A great way of ensuring proper names for types in TypeScript is to use interfaces:

ts
interface User {
  id: number
  name: string
}

const userSchema = x.object<User>({ … }) // x.ObjectSchema<User>, a simple type!

declare const getUser: (value: User) => void
// Hovering on `value` gives:
// (parameter) value: User

Another zod example

ts
const userSchema = z.object({
  id: z.number(),
  firstName: z.string(),
  lastName: z.string(),
  email: z.string(),
  prop1: z.string(),
  // …
  prop9: z.string(),
})

// When I hover, here is the type I get:
// I haven't even started anything, the type has already become unreadable.
const userSchema: z.ZodObject<{
    id: z.ZodNumber;
    firstName: z.ZodString;
    lastName: z.ZodString;
    email: z.ZodString;
    prop1: z.ZodString;
    prop2: z.ZodString;
    prop3: z.ZodString;
    prop4: z.ZodString;
    ... 4 more ...;
    prop9: z.ZodString;
}, "strip", z.ZodTypeAny, {
    ...;
}, {
    ...;
}>

Now imagine reading an error containing that type… where do you start?

Plus, I usually already have my type and want to use it to get proper names, which I can’t:

ts
interface User { … }

const userSchema = z.object<User>({ … })
// fails -> Type `User` does not satisfy the constraint `ZodRawShape`

A valibot example

ts
const userSchema = v.object({
  id: v.number(),
  name: v.string(),
})

// hovering on `userSchema` gives:
const userSchema: v.ObjectSchema<
  {
    readonly id: v.NumberSchema<undefined>
    readonly name: v.StringSchema<undefined>
  },
  undefined
>
// With 2 properties it is fine, but I will have more.
// And I haven't even transformed the output yet (those who know… they know).

interface User { … }

// If I try to give it an interface
// It fails -> Type `User` does not satisfy the constraint `ObjectEntries`
const userSchema = v.object<User>({ … })

… and so on

This applies for effect, decoders, @arrirpc/schema, etc…

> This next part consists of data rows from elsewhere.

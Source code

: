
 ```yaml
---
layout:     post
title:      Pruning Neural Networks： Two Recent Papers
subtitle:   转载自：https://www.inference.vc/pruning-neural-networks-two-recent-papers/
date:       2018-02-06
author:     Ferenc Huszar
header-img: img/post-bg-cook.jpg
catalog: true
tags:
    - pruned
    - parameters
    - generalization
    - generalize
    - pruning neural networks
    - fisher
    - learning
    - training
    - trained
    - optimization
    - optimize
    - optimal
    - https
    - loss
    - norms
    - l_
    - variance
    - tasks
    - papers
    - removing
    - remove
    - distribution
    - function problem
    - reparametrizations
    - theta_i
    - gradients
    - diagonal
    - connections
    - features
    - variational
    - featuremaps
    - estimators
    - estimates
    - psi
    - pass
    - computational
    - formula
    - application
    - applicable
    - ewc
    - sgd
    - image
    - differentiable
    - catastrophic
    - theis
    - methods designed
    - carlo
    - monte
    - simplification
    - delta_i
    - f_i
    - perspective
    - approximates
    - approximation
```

When working on a production application, it means I have no choice but having doomed unreadable types. Needless to say it does not help my daily life.

The only nice library I have seen regarding the type system is ts.data.json. unhoax brings the same goodies and a lot more utilities and safety-by-default for the same bundle size (~5kB).

What about ArkType, ReScript Schema & co?

They compile schemas instead of parsing at runtime. Which tends to delegate bundle size on you instead of the library and requires a compile step, while JavaScript is an interpreted language.

NodeJS now supports natively TypeScript by stripping type annotations (transpiling), not compiling the code. Transpiling is in general a common practice, so I'd rather avoid making a compile step necessary.

Use those if you absolutely need a lightning-fast super-quick library because your environment has some response time specificities. I would redirect you to the runtime benchmarks to pick your best option, and get prepared to facade to interchange it as soon as a faster lib comes out.

In other cases, libraries can leverage unsafe APIs like new Function or eval to compile schemas.

MDN excerpts

  1. The Function() constructor creates Function objects. Calling the constructor directly can create functions dynamically, but suffers from security and similar (but far less significant) performance issues as eval().
  2. Executing JavaScript from a string is an enormous security risk. It is far too easy for a bad actor to run arbitrary code when you use eval(). See Never use direct eval()!, below.